WHAT IS NEEDED >> Search the data for the string "DoxyCompactItemize" and copy each line in which it appears.
○ ○ ○ ○
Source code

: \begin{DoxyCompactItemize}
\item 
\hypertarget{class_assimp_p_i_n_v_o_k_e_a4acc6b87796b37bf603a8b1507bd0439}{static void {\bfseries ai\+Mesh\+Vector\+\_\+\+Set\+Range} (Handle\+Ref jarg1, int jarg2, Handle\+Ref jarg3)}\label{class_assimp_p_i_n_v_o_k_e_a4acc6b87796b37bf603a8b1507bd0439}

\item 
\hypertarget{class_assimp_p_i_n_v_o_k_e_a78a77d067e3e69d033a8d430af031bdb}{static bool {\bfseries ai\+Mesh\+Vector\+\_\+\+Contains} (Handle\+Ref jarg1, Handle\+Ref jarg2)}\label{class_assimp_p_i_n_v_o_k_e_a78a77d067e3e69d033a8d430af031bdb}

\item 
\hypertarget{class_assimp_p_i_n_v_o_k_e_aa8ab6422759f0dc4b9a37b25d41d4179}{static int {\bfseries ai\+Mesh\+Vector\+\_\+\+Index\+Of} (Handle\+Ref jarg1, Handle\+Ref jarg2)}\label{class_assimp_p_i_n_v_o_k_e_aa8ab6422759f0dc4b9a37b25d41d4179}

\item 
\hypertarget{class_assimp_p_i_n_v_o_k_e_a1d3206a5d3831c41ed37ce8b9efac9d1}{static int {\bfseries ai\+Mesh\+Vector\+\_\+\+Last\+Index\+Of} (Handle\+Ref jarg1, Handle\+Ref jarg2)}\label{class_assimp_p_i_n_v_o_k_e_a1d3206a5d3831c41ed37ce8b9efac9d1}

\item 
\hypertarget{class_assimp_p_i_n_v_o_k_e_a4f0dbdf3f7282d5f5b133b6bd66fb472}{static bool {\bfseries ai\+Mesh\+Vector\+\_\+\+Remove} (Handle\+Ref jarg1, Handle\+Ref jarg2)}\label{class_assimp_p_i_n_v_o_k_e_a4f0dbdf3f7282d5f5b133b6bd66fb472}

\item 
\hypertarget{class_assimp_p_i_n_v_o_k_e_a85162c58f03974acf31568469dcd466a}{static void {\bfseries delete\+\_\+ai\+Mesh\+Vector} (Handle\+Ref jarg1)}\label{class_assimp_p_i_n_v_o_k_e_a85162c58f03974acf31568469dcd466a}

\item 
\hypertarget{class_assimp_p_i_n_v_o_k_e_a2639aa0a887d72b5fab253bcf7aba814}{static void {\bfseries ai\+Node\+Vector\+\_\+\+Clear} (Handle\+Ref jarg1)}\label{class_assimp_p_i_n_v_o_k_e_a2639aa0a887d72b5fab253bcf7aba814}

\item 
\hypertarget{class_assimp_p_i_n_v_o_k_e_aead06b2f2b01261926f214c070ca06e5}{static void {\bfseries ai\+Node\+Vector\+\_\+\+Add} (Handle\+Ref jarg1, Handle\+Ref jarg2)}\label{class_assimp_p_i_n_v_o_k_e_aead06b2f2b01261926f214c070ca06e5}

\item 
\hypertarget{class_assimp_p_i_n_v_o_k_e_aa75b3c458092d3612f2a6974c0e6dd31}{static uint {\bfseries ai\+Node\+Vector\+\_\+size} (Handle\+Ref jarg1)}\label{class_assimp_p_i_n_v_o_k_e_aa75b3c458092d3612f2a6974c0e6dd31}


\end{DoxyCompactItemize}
○ ○ ○ ○
ANSWER TO THE PROBLEM >>
: \begin{DoxyCompactItemize}
\end{DoxyCompactItemize}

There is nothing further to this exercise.